» **About this exercise**
In the entries below, tally the lines that contain the string "style", then state that number alone.
[Data excerpts — start]
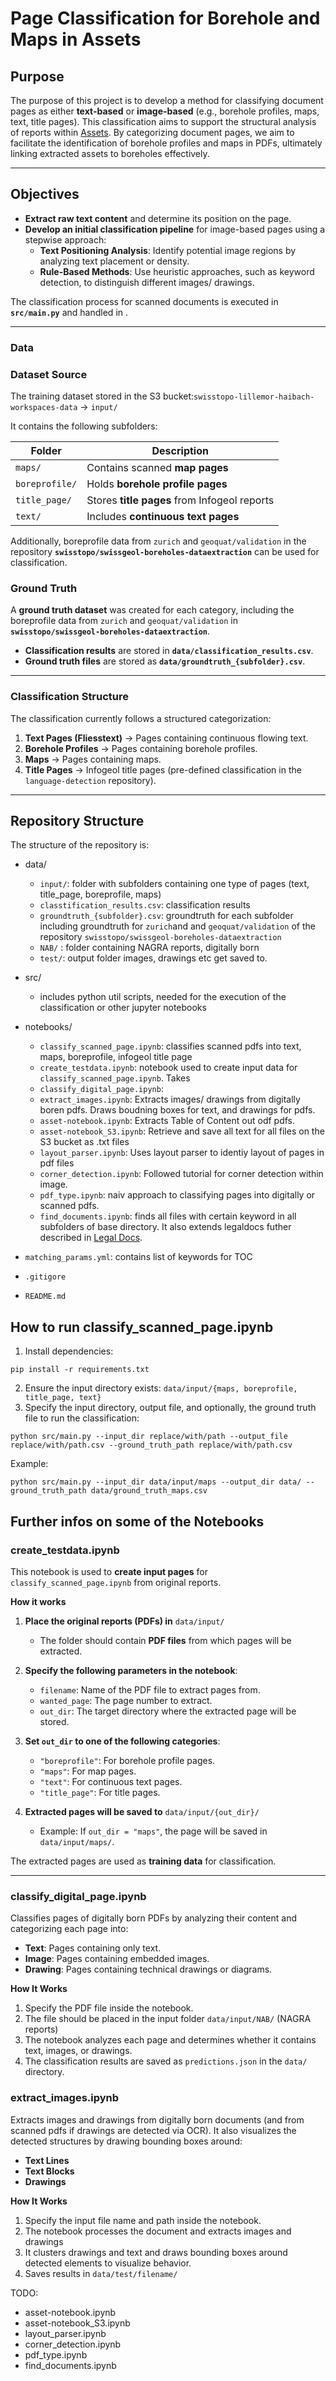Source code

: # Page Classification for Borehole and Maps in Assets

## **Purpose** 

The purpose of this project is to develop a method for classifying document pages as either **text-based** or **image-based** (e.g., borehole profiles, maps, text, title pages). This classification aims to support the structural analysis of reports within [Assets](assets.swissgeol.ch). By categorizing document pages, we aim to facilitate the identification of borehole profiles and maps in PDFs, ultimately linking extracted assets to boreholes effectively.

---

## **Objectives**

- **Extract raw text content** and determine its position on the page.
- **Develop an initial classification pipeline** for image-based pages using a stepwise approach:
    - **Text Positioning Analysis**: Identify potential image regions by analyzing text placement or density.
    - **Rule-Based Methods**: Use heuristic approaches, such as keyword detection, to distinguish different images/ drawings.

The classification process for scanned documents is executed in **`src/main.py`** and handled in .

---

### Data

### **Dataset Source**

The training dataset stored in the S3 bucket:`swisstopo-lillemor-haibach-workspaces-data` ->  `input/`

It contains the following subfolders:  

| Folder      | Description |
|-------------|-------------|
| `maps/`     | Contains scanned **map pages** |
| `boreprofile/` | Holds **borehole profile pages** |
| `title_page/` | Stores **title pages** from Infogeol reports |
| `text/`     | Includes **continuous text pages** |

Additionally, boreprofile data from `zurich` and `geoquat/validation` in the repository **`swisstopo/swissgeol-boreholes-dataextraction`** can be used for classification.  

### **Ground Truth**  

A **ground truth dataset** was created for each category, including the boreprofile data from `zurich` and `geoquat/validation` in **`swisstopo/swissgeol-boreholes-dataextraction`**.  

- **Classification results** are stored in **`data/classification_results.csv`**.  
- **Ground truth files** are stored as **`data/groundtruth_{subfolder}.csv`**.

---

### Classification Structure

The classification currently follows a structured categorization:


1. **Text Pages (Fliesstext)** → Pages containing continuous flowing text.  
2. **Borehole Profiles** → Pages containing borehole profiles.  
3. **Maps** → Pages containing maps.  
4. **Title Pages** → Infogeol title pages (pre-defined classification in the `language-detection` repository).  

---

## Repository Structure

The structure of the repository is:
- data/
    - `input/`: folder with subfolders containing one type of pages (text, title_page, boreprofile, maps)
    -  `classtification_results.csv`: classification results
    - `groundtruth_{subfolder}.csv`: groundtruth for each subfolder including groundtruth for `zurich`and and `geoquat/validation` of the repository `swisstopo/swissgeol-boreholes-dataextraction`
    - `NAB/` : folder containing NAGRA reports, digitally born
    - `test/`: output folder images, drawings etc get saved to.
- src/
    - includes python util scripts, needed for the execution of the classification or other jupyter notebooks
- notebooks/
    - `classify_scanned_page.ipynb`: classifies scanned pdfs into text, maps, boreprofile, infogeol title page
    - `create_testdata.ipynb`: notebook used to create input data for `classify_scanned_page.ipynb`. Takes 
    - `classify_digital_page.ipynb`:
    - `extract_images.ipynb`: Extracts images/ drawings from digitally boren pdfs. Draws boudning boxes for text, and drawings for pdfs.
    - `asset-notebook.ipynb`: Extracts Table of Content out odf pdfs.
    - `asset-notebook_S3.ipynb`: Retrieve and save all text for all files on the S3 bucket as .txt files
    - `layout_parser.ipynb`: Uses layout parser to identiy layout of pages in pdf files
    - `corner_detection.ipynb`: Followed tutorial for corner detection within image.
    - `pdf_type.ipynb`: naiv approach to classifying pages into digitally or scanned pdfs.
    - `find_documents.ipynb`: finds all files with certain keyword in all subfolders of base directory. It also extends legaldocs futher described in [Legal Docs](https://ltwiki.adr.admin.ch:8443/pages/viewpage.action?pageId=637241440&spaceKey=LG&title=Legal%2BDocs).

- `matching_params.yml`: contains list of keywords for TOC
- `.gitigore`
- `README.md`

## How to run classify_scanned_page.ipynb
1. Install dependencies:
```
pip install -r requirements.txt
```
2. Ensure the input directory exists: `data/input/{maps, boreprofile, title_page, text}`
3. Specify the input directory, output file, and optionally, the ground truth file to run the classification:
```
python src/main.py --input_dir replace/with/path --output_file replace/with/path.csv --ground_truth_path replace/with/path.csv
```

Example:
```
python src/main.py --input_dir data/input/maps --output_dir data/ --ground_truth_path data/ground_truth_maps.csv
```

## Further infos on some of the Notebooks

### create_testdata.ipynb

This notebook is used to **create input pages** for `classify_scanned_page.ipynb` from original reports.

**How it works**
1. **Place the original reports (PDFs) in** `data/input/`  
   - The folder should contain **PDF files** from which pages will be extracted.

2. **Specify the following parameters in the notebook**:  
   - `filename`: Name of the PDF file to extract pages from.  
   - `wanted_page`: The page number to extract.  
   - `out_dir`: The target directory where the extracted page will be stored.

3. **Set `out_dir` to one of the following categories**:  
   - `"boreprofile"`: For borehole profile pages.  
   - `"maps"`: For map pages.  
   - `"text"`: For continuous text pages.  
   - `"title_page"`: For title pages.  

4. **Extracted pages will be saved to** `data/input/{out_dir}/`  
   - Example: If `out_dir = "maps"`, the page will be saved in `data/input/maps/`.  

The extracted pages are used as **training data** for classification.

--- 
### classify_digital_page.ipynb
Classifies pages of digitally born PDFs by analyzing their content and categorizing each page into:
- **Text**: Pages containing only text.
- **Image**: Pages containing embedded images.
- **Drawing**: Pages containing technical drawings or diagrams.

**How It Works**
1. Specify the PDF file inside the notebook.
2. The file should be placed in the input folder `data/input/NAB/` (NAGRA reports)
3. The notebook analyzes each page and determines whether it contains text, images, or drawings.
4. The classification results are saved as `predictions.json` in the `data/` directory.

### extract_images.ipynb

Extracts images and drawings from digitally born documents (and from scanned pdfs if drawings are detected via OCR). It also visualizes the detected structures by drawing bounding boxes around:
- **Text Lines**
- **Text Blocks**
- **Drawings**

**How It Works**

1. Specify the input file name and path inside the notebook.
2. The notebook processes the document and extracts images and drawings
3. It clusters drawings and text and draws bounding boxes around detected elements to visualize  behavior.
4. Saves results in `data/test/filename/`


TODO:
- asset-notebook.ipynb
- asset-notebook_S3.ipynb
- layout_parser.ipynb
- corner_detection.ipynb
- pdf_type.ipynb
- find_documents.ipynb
[Data excerpts — finish]
[Data excerpts — start]
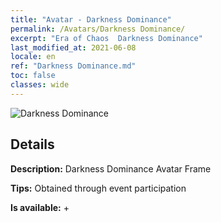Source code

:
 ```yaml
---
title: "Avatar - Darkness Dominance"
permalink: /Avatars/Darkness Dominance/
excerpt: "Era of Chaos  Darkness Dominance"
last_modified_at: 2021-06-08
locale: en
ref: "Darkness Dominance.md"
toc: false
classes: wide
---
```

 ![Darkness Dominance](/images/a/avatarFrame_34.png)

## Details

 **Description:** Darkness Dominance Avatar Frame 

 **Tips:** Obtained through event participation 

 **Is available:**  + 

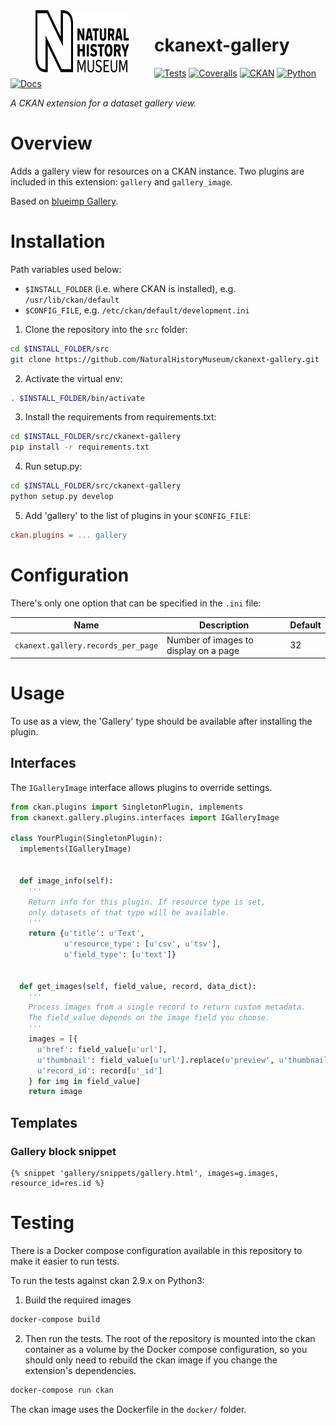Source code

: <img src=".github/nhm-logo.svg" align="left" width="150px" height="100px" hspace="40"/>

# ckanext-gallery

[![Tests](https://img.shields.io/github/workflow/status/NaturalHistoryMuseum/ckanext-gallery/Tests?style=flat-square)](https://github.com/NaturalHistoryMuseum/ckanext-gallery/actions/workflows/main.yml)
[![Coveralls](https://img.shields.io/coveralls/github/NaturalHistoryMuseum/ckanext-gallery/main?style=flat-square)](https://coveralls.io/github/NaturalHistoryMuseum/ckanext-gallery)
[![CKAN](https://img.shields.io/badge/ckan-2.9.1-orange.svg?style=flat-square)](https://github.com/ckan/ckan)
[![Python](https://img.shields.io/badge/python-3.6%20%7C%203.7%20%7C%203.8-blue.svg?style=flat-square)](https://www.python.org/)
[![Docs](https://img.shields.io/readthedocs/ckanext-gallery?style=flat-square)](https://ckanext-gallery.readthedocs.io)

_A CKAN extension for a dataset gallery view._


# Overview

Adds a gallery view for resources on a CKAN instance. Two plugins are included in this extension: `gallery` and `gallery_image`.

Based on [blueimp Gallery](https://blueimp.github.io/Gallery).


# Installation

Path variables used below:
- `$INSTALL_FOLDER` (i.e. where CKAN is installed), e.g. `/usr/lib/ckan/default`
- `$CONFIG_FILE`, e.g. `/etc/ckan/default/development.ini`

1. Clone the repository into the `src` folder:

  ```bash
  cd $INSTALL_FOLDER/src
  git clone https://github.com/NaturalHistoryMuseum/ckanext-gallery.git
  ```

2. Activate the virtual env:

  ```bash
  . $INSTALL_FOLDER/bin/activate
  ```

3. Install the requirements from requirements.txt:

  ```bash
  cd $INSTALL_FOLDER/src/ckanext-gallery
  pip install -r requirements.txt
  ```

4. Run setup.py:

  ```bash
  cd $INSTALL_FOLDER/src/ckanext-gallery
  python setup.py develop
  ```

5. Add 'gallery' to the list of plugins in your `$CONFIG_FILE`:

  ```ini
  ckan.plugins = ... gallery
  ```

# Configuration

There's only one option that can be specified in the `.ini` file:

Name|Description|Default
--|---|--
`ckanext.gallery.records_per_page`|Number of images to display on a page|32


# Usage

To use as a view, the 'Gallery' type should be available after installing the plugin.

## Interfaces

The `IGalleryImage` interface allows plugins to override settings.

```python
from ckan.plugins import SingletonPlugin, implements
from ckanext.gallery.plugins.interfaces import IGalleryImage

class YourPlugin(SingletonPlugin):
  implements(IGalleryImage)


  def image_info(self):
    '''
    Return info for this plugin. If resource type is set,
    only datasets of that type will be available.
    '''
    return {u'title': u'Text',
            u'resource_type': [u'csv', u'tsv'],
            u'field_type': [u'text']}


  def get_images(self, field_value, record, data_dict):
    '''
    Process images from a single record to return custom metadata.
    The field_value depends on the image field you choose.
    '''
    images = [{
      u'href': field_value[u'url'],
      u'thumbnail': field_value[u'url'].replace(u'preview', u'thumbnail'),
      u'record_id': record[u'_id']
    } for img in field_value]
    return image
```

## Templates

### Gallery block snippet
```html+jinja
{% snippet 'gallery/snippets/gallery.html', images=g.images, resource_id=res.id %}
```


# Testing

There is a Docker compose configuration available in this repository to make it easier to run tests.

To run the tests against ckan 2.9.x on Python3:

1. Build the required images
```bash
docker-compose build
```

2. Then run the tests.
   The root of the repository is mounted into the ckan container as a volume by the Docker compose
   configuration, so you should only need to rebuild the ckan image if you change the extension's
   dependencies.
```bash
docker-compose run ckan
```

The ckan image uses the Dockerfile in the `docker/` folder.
[Data excerpts — finish]
» **Solution to the exercise**
5